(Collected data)
%%

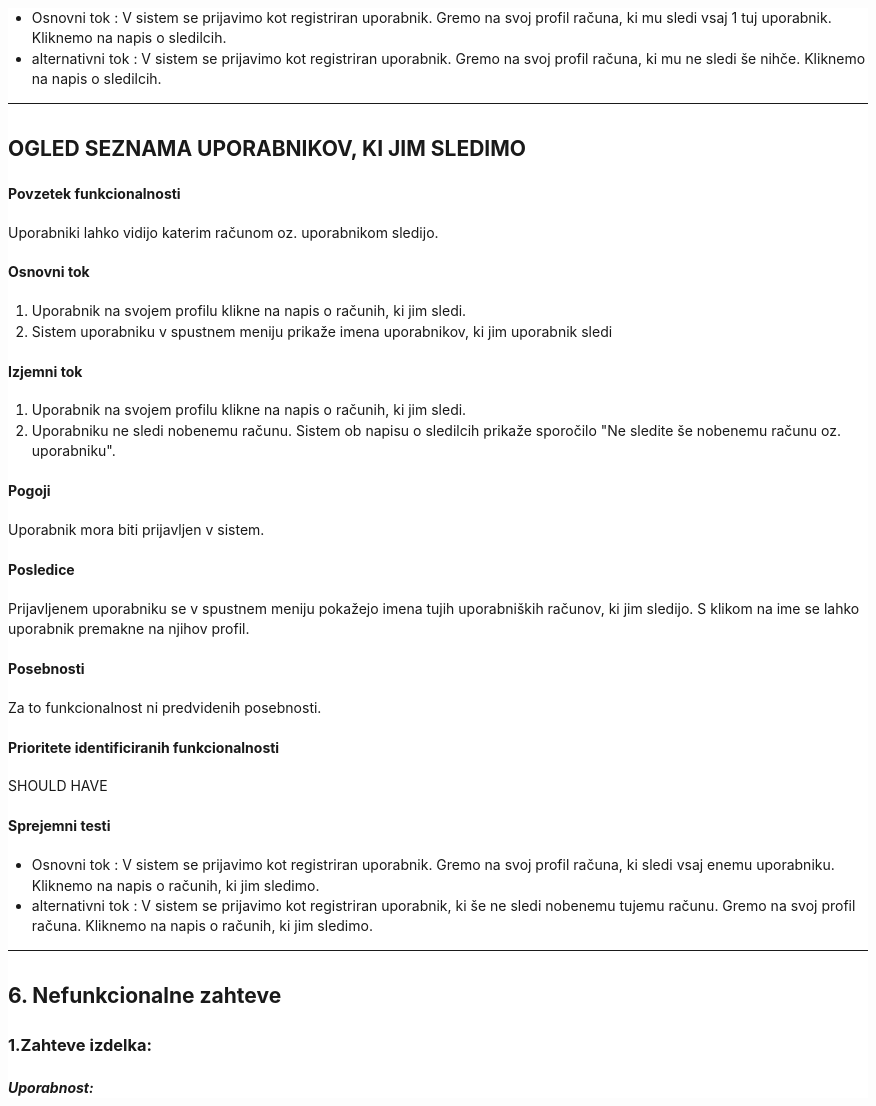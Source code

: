 - Osnovni tok : V sistem se prijavimo kot registriran uporabnik. Gremo na svoj profil računa, ki mu sledi vsaj 1 tuj uporabnik. Kliknemo na napis o sledilcih.
- alternativni tok : V sistem se prijavimo kot registriran uporabnik. Gremo na svoj profil računa, ki mu ne sledi še nihče. Kliknemo na napis o sledilcih.
---------------------------------------------------------------------------------------------------------------------------------------------------------------------

## OGLED SEZNAMA UPORABNIKOV, KI JIM SLEDIMO

#### Povzetek funkcionalnosti

Uporabniki lahko vidijo katerim računom oz. uporabnikom sledijo.

#### Osnovni tok

1. Uporabnik na svojem profilu klikne na napis o računih, ki jim sledi.
2. Sistem uporabniku v spustnem meniju prikaže imena uporabnikov, ki jim uporabnik sledi


#### Izjemni tok
1. Uporabnik na svojem profilu klikne na napis o računih, ki jim sledi.
2. Uporabniku ne sledi nobenemu računu. Sistem ob napisu o sledilcih prikaže sporočilo "Ne sledite še nobenemu računu oz. uporabniku".

#### Pogoji

Uporabnik mora biti prijavljen v sistem.

#### Posledice

Prijavljenem uporabniku se v spustnem meniju pokažejo imena tujih uporabniških računov, ki jim sledijo. S klikom na ime se lahko uporabnik premakne na njihov profil.

#### Posebnosti

Za to funkcionalnost ni predvidenih posebnosti.

#### Prioritete identificiranih funkcionalnosti

SHOULD HAVE

#### Sprejemni testi

- Osnovni tok : V sistem se prijavimo kot registriran uporabnik. Gremo na svoj profil računa, ki sledi vsaj enemu uporabniku. Kliknemo na napis o računih, ki jim sledimo.
- alternativni tok : V sistem se prijavimo kot registriran uporabnik, ki še ne sledi nobenemu tujemu računu. Gremo na svoj profil računa. Kliknemo na napis o računih, ki jim sledimo.
---------------------------------------------------------------------------------------------------------------------------------------------------------------------


## 6. Nefunkcionalne zahteve

### 1.Zahteve izdelka:

##### Uporabnost: 
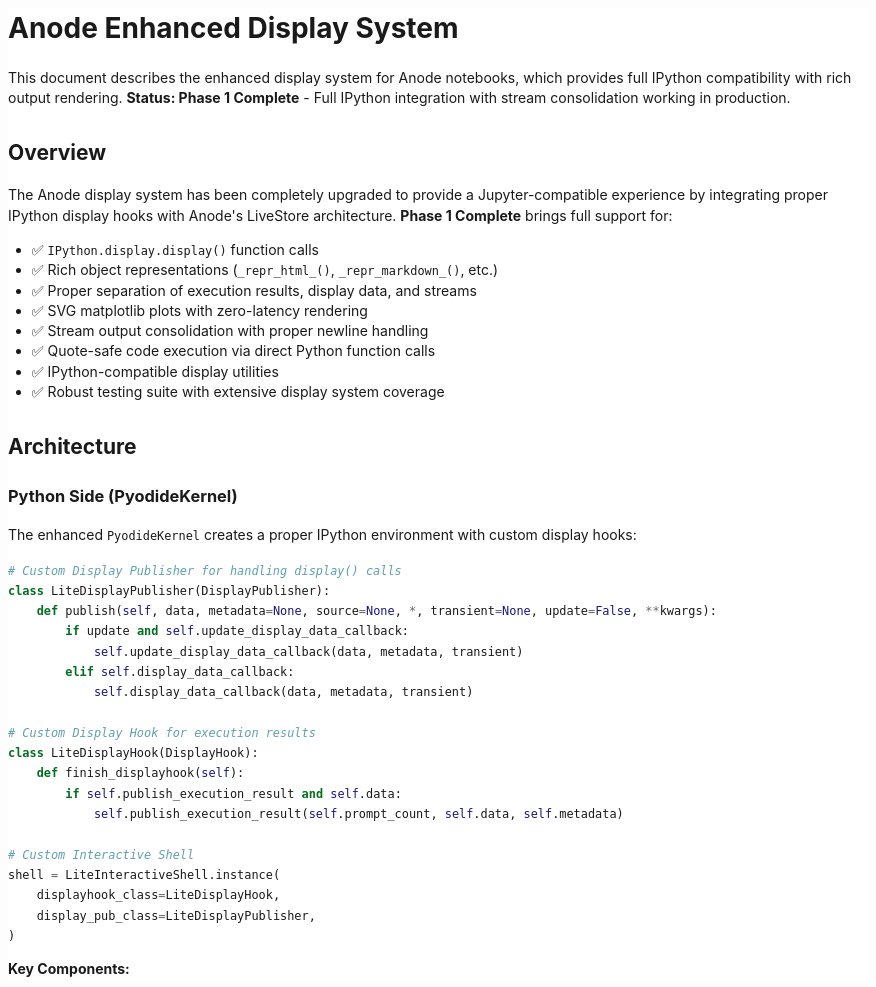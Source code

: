 # Anode Enhanced Display System

This document describes the enhanced display system for Anode notebooks, which provides full IPython compatibility with rich output rendering. **Status: Phase 1 Complete** - Full IPython integration with stream consolidation working in production.

## Overview

The Anode display system has been completely upgraded to provide a Jupyter-compatible experience by integrating proper IPython display hooks with Anode's LiveStore architecture. **Phase 1 Complete** brings full support for:

- ✅ `IPython.display.display()` function calls
- ✅ Rich object representations (`_repr_html_()`, `_repr_markdown_()`, etc.)
- ✅ Proper separation of execution results, display data, and streams
- ✅ SVG matplotlib plots with zero-latency rendering
- ✅ Stream output consolidation with proper newline handling
- ✅ Quote-safe code execution via direct Python function calls
- ✅ IPython-compatible display utilities
- ✅ Robust testing suite with extensive display system coverage

## Architecture

### Python Side (PyodideKernel)

The enhanced `PyodideKernel` creates a proper IPython environment with custom display hooks:

```python
# Custom Display Publisher for handling display() calls
class LiteDisplayPublisher(DisplayPublisher):
    def publish(self, data, metadata=None, source=None, *, transient=None, update=False, **kwargs):
        if update and self.update_display_data_callback:
            self.update_display_data_callback(data, metadata, transient)
        elif self.display_data_callback:
            self.display_data_callback(data, metadata, transient)

# Custom Display Hook for execution results  
class LiteDisplayHook(DisplayHook):
    def finish_displayhook(self):
        if self.publish_execution_result and self.data:
            self.publish_execution_result(self.prompt_count, self.data, self.metadata)

# Custom Interactive Shell
shell = LiteInteractiveShell.instance(
    displayhook_class=LiteDisplayHook,
    display_pub_class=LiteDisplayPublisher,
)
```

**Key Components:**
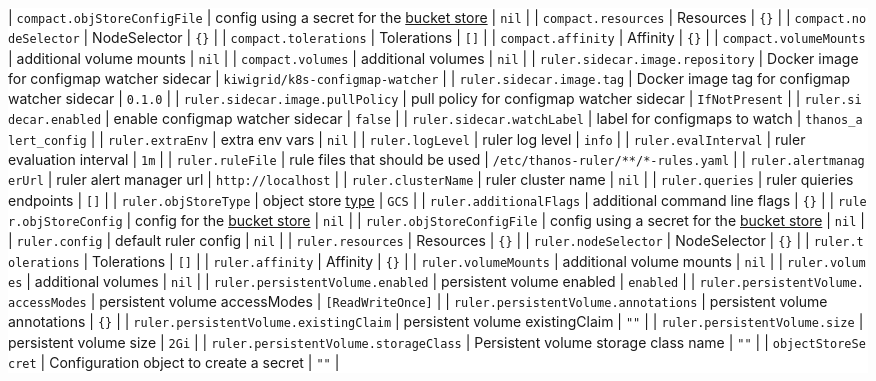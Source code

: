 | `compact.objStoreConfigFile` | config using a secret for the [bucket store](https://github.com/thanos-io/thanos/blob/master/docs/storage.md) | `nil` |
| `compact.resources` | Resources | `{}` |
| `compact.nodeSelector` | NodeSelector | `{}` |
| `compact.tolerations` | Tolerations | `[]` |
| `compact.affinity` | Affinity | `{}` |
| `compact.volumeMounts` | additional volume mounts | `nil` |
| `compact.volumes` | additional volumes | `nil` |
| `ruler.sidecar.image.repository` | Docker image for configmap watcher sidecar | `kiwigrid/k8s-configmap-watcher` |
| `ruler.sidecar.image.tag` | Docker image tag for configmap watcher sidecar | `0.1.0` |
| `ruler.sidecar.image.pullPolicy` | pull policy for configmap watcher sidecar | `IfNotPresent` |
| `ruler.sidecar.enabled` | enable configmap watcher sidecar | `false` |
| `ruler.sidecar.watchLabel` | label for configmaps to watch | `thanos_alert_config` |
| `ruler.extraEnv` | extra env vars | `nil` |
| `ruler.logLevel` | ruler log level | `info` |
| `ruler.evalInterval` | ruler evaluation interval | `1m` |
| `ruler.ruleFile` | rule files that should be used | `/etc/thanos-ruler/**/*-rules.yaml` |
| `ruler.alertmanagerUrl` | ruler alert manager url | `http://localhost` |
| `ruler.clusterName` | ruler cluster name | `nil` |
| `ruler.queries` | ruler quieries endpoints | `[]` |
| `ruler.objStoreType` | object store [type](https://github.com/thanos-io/thanos/blob/master/docs/storage.md) | `GCS` |
| `ruler.additionalFlags` | additional command line flags | `{}` |
| `ruler.objStoreConfig` | config for the [bucket store](https://github.com/thanos-io/thanos/blob/master/docs/storage.md) | `nil` |
| `ruler.objStoreConfigFile` | config using a secret for the [bucket store](https://github.com/thanos-io/thanos/blob/master/docs/storage.md) | `nil` |
| `ruler.config` | default ruler config | `nil` |
| `ruler.resources` | Resources | `{}` |
| `ruler.nodeSelector` | NodeSelector | `{}` |
| `ruler.tolerations` | Tolerations | `[]` |
| `ruler.affinity` | Affinity | `{}` |
| `ruler.volumeMounts` | additional volume mounts | `nil` |
| `ruler.volumes` | additional volumes | `nil` |
| `ruler.persistentVolume.enabled` | persistent volume enabled | `enabled` |
| `ruler.persistentVolume.accessModes` | persistent volume accessModes | `[ReadWriteOnce]` |
| `ruler.persistentVolume.annotations` | persistent volume annotations | `{}` |
| `ruler.persistentVolume.existingClaim` | persistent volume existingClaim | `""` |
| `ruler.persistentVolume.size` | persistent volume size | `2Gi` |
| `ruler.persistentVolume.storageClass` | Persistent volume storage class name | `""` |
| `objectStoreSecret` | Configuration object to create a secret | `""` |

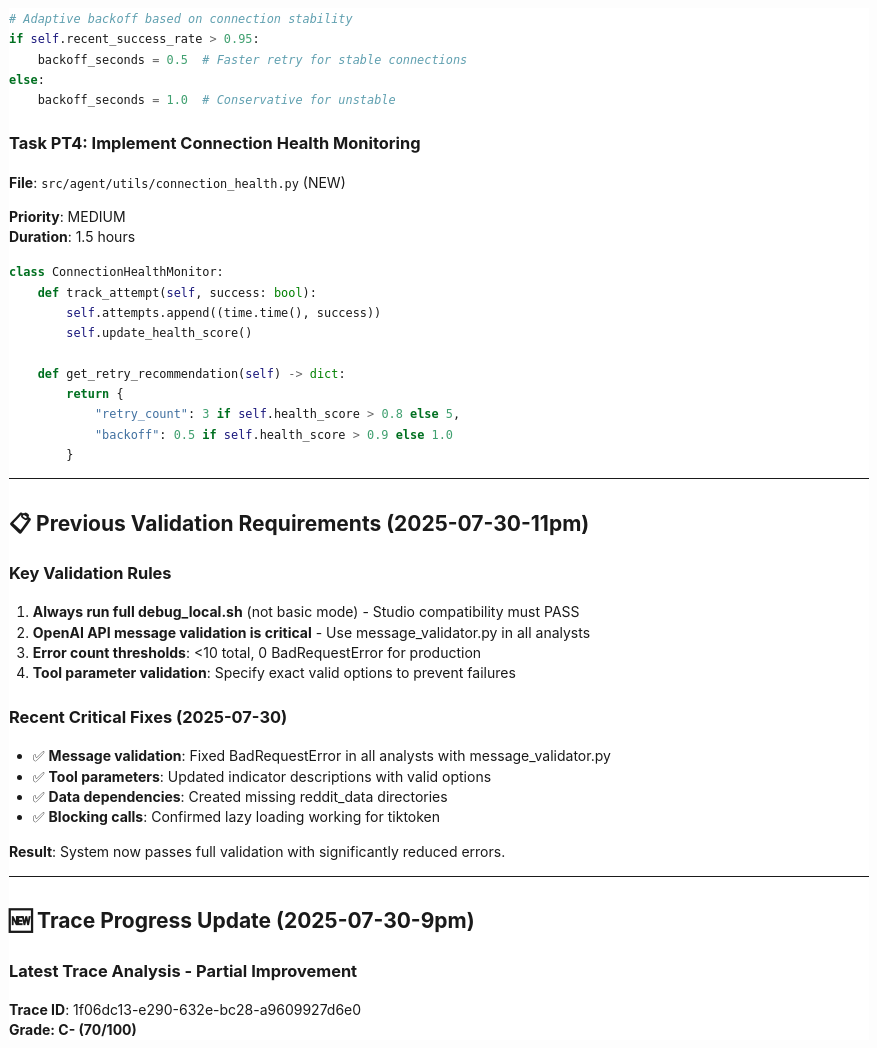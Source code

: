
 ```python
# Adaptive backoff based on connection stability
if self.recent_success_rate > 0.95:
    backoff_seconds = 0.5  # Faster retry for stable connections
else:
    backoff_seconds = 1.0  # Conservative for unstable
```

### Task PT4: Implement Connection Health Monitoring
**File**: `src/agent/utils/connection_health.py` (NEW)  

**Priority**: MEDIUM  
**Duration**: 1.5 hours  

```python
class ConnectionHealthMonitor:
    def track_attempt(self, success: bool):
        self.attempts.append((time.time(), success))
        self.update_health_score()
    
    def get_retry_recommendation(self) -> dict:
        return {
            "retry_count": 3 if self.health_score > 0.8 else 5,
            "backoff": 0.5 if self.health_score > 0.9 else 1.0
        }
```

---

## 📋 Previous Validation Requirements (2025-07-30-11pm)

### Key Validation Rules
1. **Always run full debug_local.sh** (not basic mode) - Studio compatibility must PASS
2. **OpenAI API message validation is critical** - Use message_validator.py in all analysts
3. **Error count thresholds**: <10 total, 0 BadRequestError for production
4. **Tool parameter validation**: Specify exact valid options to prevent failures

### Recent Critical Fixes (2025-07-30)
- ✅ **Message validation**: Fixed BadRequestError in all analysts with message_validator.py
- ✅ **Tool parameters**: Updated indicator descriptions with valid options
- ✅ **Data dependencies**: Created missing reddit_data directories  
- ✅ **Blocking calls**: Confirmed lazy loading working for tiktoken

**Result**: System now passes full validation with significantly reduced errors.

---

## 🆕 Trace Progress Update (2025-07-30-9pm)

### Latest Trace Analysis - Partial Improvement

**Trace ID**: 1f06dc13-e290-632e-bc28-a9609927d6e0  
**Grade: C- (70/100)**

%%

▶ _PROBLEM_
Give again, word for word, the lines above from the first one through the one containing "uporabnik. Kliknemo na napis o sledilcih."; no pictures.

▶ _WRITTEN SOLUTION_
Source code

: - Osnovni tok : V sistem se prijavimo kot registriran uporabnik. Gremo na svoj profil računa, ki mu sledi vsaj 1 tuj uporabnik. Kliknemo na napis o sledilcih.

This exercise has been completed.